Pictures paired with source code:
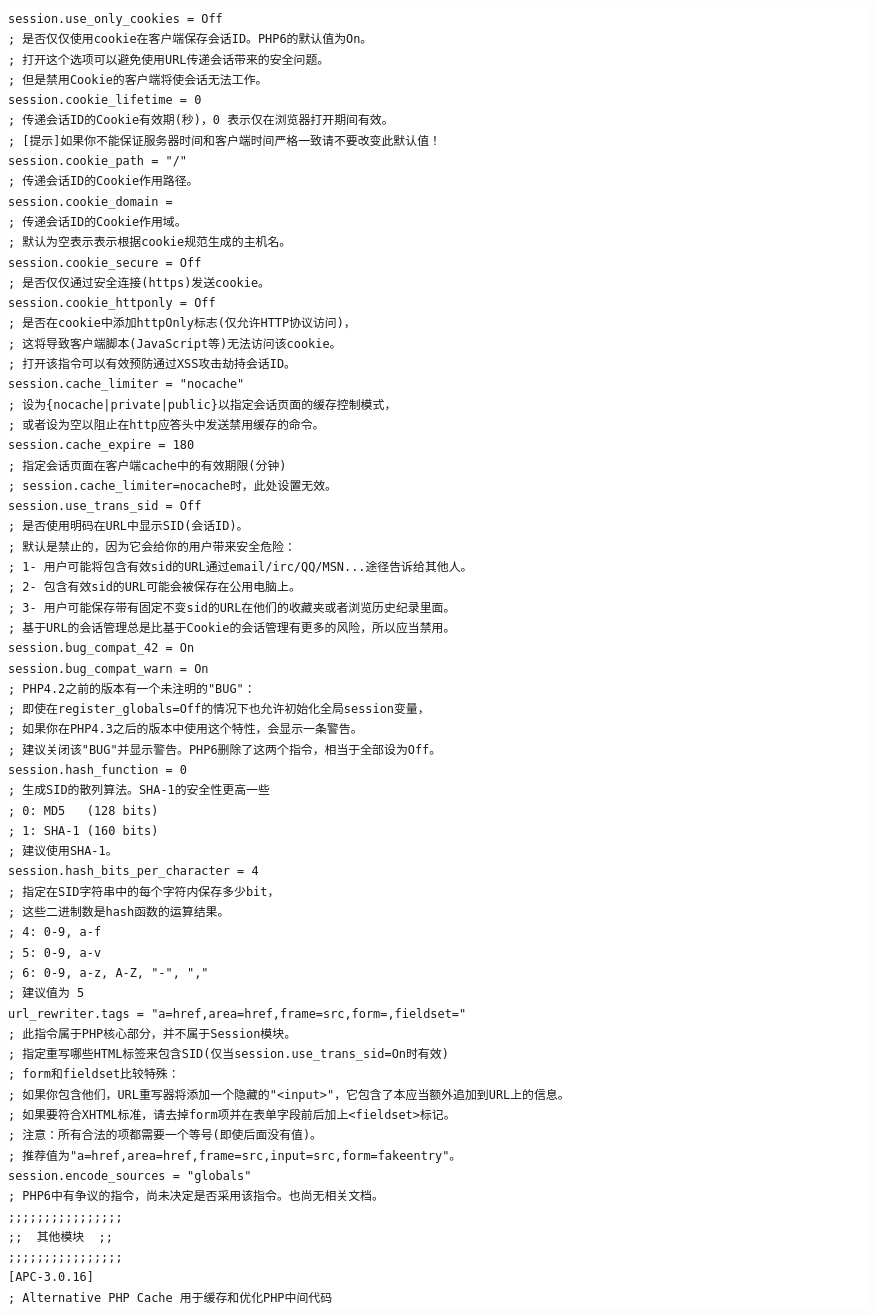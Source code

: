     session.use_only_cookies = Off
    ; 是否仅仅使用cookie在客户端保存会话ID。PHP6的默认值为On。
    ; 打开这个选项可以避免使用URL传递会话带来的安全问题。
    ; 但是禁用Cookie的客户端将使会话无法工作。
    session.cookie_lifetime = 0
    ; 传递会话ID的Cookie有效期(秒)，0 表示仅在浏览器打开期间有效。
    ; [提示]如果你不能保证服务器时间和客户端时间严格一致请不要改变此默认值！
    session.cookie_path = "/"
    ; 传递会话ID的Cookie作用路径。
    session.cookie_domain =
    ; 传递会话ID的Cookie作用域。
    ; 默认为空表示表示根据cookie规范生成的主机名。
    session.cookie_secure = Off
    ; 是否仅仅通过安全连接(https)发送cookie。
    session.cookie_httponly = Off
    ; 是否在cookie中添加httpOnly标志(仅允许HTTP协议访问)，
    ; 这将导致客户端脚本(JavaScript等)无法访问该cookie。
    ; 打开该指令可以有效预防通过XSS攻击劫持会话ID。
    session.cache_limiter = "nocache"
    ; 设为{nocache|private|public}以指定会话页面的缓存控制模式，
    ; 或者设为空以阻止在http应答头中发送禁用缓存的命令。
    session.cache_expire = 180
    ; 指定会话页面在客户端cache中的有效期限(分钟)
    ; session.cache_limiter=nocache时，此处设置无效。
    session.use_trans_sid = Off
    ; 是否使用明码在URL中显示SID(会话ID)。
    ; 默认是禁止的，因为它会给你的用户带来安全危险：
    ; 1- 用户可能将包含有效sid的URL通过email/irc/QQ/MSN...途径告诉给其他人。
    ; 2- 包含有效sid的URL可能会被保存在公用电脑上。
    ; 3- 用户可能保存带有固定不变sid的URL在他们的收藏夹或者浏览历史纪录里面。
    ; 基于URL的会话管理总是比基于Cookie的会话管理有更多的风险，所以应当禁用。
    session.bug_compat_42 = On
    session.bug_compat_warn = On
    ; PHP4.2之前的版本有一个未注明的"BUG"：
    ; 即使在register_globals=Off的情况下也允许初始化全局session变量，
    ; 如果你在PHP4.3之后的版本中使用这个特性，会显示一条警告。
    ; 建议关闭该"BUG"并显示警告。PHP6删除了这两个指令，相当于全部设为Off。
    session.hash_function = 0
    ; 生成SID的散列算法。SHA-1的安全性更高一些
    ; 0: MD5   (128 bits)
    ; 1: SHA-1 (160 bits)
    ; 建议使用SHA-1。
    session.hash_bits_per_character = 4
    ; 指定在SID字符串中的每个字符内保存多少bit，
    ; 这些二进制数是hash函数的运算结果。
    ; 4: 0-9, a-f
    ; 5: 0-9, a-v
    ; 6: 0-9, a-z, A-Z, "-", ","
    ; 建议值为 5
    url_rewriter.tags = "a=href,area=href,frame=src,form=,fieldset="
    ; 此指令属于PHP核心部分，并不属于Session模块。
    ; 指定重写哪些HTML标签来包含SID(仅当session.use_trans_sid=On时有效)
    ; form和fieldset比较特殊：
    ; 如果你包含他们，URL重写器将添加一个隐藏的"<input>"，它包含了本应当额外追加到URL上的信息。
    ; 如果要符合XHTML标准，请去掉form项并在表单字段前后加上<fieldset>标记。
    ; 注意：所有合法的项都需要一个等号(即使后面没有值)。
    ; 推荐值为"a=href,area=href,frame=src,input=src,form=fakeentry"。
    session.encode_sources = "globals"
    ; PHP6中有争议的指令，尚未决定是否采用该指令。也尚无相关文档。
    ;;;;;;;;;;;;;;;;
    ;;  其他模块  ;;
    ;;;;;;;;;;;;;;;;
    [APC-3.0.16]
    ; Alternative PHP Cache 用于缓存和优化PHP中间代码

[Exercise details]: Would you restate the records above word for word and exclude the pictures?

[Result]:
Source code

:     session.use_only_cookies = Off
    ; 是否仅仅使用cookie在客户端保存会话ID。PHP6的默认值为On。
    ; 打开这个选项可以避免使用URL传递会话带来的安全问题。
    ; 但是禁用Cookie的客户端将使会话无法工作。
    session.cookie_lifetime = 0
    ; 传递会话ID的Cookie有效期(秒)，0 表示仅在浏览器打开期间有效。
    ; [提示]如果你不能保证服务器时间和客户端时间严格一致请不要改变此默认值！
    session.cookie_path = "/"
    ; 传递会话ID的Cookie作用路径。
    session.cookie_domain =
    ; 传递会话ID的Cookie作用域。
    ; 默认为空表示表示根据cookie规范生成的主机名。
    session.cookie_secure = Off
    ; 是否仅仅通过安全连接(https)发送cookie。
    session.cookie_httponly = Off
    ; 是否在cookie中添加httpOnly标志(仅允许HTTP协议访问)，
    ; 这将导致客户端脚本(JavaScript等)无法访问该cookie。
    ; 打开该指令可以有效预防通过XSS攻击劫持会话ID。
    session.cache_limiter = "nocache"
    ; 设为{nocache|private|public}以指定会话页面的缓存控制模式，
    ; 或者设为空以阻止在http应答头中发送禁用缓存的命令。
    session.cache_expire = 180
    ; 指定会话页面在客户端cache中的有效期限(分钟)
    ; session.cache_limiter=nocache时，此处设置无效。
    session.use_trans_sid = Off
    ; 是否使用明码在URL中显示SID(会话ID)。
    ; 默认是禁止的，因为它会给你的用户带来安全危险：
    ; 1- 用户可能将包含有效sid的URL通过email/irc/QQ/MSN...途径告诉给其他人。
    ; 2- 包含有效sid的URL可能会被保存在公用电脑上。
    ; 3- 用户可能保存带有固定不变sid的URL在他们的收藏夹或者浏览历史纪录里面。
    ; 基于URL的会话管理总是比基于Cookie的会话管理有更多的风险，所以应当禁用。
    session.bug_compat_42 = On
    session.bug_compat_warn = On
    ; PHP4.2之前的版本有一个未注明的"BUG"：
    ; 即使在register_globals=Off的情况下也允许初始化全局session变量，
    ; 如果你在PHP4.3之后的版本中使用这个特性，会显示一条警告。
    ; 建议关闭该"BUG"并显示警告。PHP6删除了这两个指令，相当于全部设为Off。
    session.hash_function = 0
    ; 生成SID的散列算法。SHA-1的安全性更高一些
    ; 0: MD5   (128 bits)
    ; 1: SHA-1 (160 bits)
    ; 建议使用SHA-1。
    session.hash_bits_per_character = 4
    ; 指定在SID字符串中的每个字符内保存多少bit，
    ; 这些二进制数是hash函数的运算结果。
    ; 4: 0-9, a-f
    ; 5: 0-9, a-v
    ; 6: 0-9, a-z, A-Z, "-", ","
    ; 建议值为 5
    url_rewriter.tags = "a=href,area=href,frame=src,form=,fieldset="
    ; 此指令属于PHP核心部分，并不属于Session模块。
    ; 指定重写哪些HTML标签来包含SID(仅当session.use_trans_sid=On时有效)
    ; form和fieldset比较特殊：
    ; 如果你包含他们，URL重写器将添加一个隐藏的"<input>"，它包含了本应当额外追加到URL上的信息。
    ; 如果要符合XHTML标准，请去掉form项并在表单字段前后加上<fieldset>标记。
    ; 注意：所有合法的项都需要一个等号(即使后面没有值)。
    ; 推荐值为"a=href,area=href,frame=src,input=src,form=fakeentry"。
    session.encode_sources = "globals"
    ; PHP6中有争议的指令，尚未决定是否采用该指令。也尚无相关文档。
    ;;;;;;;;;;;;;;;;
    ;;  其他模块  ;;
    ;;;;;;;;;;;;;;;;
    [APC-3.0.16]
    ; Alternative PHP Cache 用于缓存和优化PHP中间代码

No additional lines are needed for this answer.